(Collected data)
┄┄┄┄┄┄┄┄┄┄┄┄┄┄┄┄┄┄┄┄
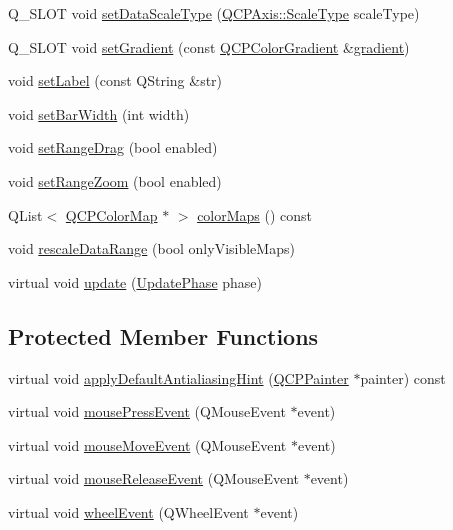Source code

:\begin{DoxyCompactItemize}
\item 
Q\+\_\+\+S\+L\+OT void \hyperlink{classQCPColorScale_aeb6107d67dd7325145b2498abae67fc3}{set\+Data\+Scale\+Type} (\hyperlink{classQCPAxis_a36d8e8658dbaa179bf2aeb973db2d6f0}{Q\+C\+P\+Axis\+::\+Scale\+Type} scale\+Type)
\item 
Q\+\_\+\+S\+L\+OT void \hyperlink{classQCPColorScale_a1f29583bb6f1e7f473b62fb712be3940}{set\+Gradient} (const \hyperlink{classQCPColorGradient}{Q\+C\+P\+Color\+Gradient} \&\hyperlink{classQCPColorScale_ac71a6cd853c97a2dbfd32f67afd399df}{gradient})
\item 
void \hyperlink{classQCPColorScale_aee124ae8396320cacf8276e9a0fbb8ce}{set\+Label} (const Q\+String \&str)
\item 
void \hyperlink{classQCPColorScale_ab9dcc0c1cd583477496209b1413bcb99}{set\+Bar\+Width} (int width)
\item 
void \hyperlink{classQCPColorScale_a21c51a55e4fd581b6feadca9ee5b38d5}{set\+Range\+Drag} (bool enabled)
\item 
void \hyperlink{classQCPColorScale_a96bd60fb6317ad6821841b539c93eeeb}{set\+Range\+Zoom} (bool enabled)
\item 
Q\+List$<$ \hyperlink{classQCPColorMap}{Q\+C\+P\+Color\+Map} $\ast$ $>$ \hyperlink{classQCPColorScale_a01bb96981614f2556ef7da04531a7a05}{color\+Maps} () const 
\item 
void \hyperlink{classQCPColorScale_a425983db4478543924ddbd04ea20a356}{rescale\+Data\+Range} (bool only\+Visible\+Maps)
\item 
virtual void \hyperlink{classQCPColorScale_ab8f6991ac88243fc582b44b183670334}{update} (\hyperlink{classQCPLayoutElement_a0d83360e05735735aaf6d7983c56374d}{Update\+Phase} phase)
\end{DoxyCompactItemize}
\subsection*{Protected Member Functions}
\begin{DoxyCompactItemize}
\item 
virtual void \hyperlink{classQCPColorScale_a23d530c340c15d2fce6583e7120ee8bd}{apply\+Default\+Antialiasing\+Hint} (\hyperlink{classQCPPainter}{Q\+C\+P\+Painter} $\ast$painter) const 
\item 
virtual void \hyperlink{classQCPColorScale_a5df6ad81b2ad045878d276c2d5be7120}{mouse\+Press\+Event} (Q\+Mouse\+Event $\ast$event)
\item 
virtual void \hyperlink{classQCPColorScale_a3aca469d531ce7b5882de73590aa0de6}{mouse\+Move\+Event} (Q\+Mouse\+Event $\ast$event)
\item 
virtual void \hyperlink{classQCPColorScale_a0916613d20901950fc6d00c6f99fe0a1}{mouse\+Release\+Event} (Q\+Mouse\+Event $\ast$event)
\item 
virtual void \hyperlink{classQCPColorScale_ab398e14c01240f3dc855884fe9e1ee8c}{wheel\+Event} (Q\+Wheel\+Event $\ast$event)
\end{DoxyCompactItemize}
┄┄┄┄┄┄┄┄┄┄┄┄┄┄┄┄┄┄┄┄
* TASK INSTRUCTIONS
Return, from the entries, each line that holds "Event".

* OUTPUT FOR THIS TASK
virtual void \hyperlink{classQCPColorScale_a5df6ad81b2ad045878d276c2d5be7120}{mouse\+Press\+Event} (Q\+Mouse\+Event $\ast$event)
virtual void \hyperlink{classQCPColorScale_a3aca469d531ce7b5882de73590aa0de6}{mouse\+Move\+Event} (Q\+Mouse\+Event $\ast$event)
virtual void \hyperlink{classQCPColorScale_a0916613d20901950fc6d00c6f99fe0a1}{mouse\+Release\+Event} (Q\+Mouse\+Event $\ast$event)
virtual void \hyperlink{classQCPColorScale_ab398e14c01240f3dc855884fe9e1ee8c}{wheel\+Event} (Q\+Wheel\+Event $\ast$event)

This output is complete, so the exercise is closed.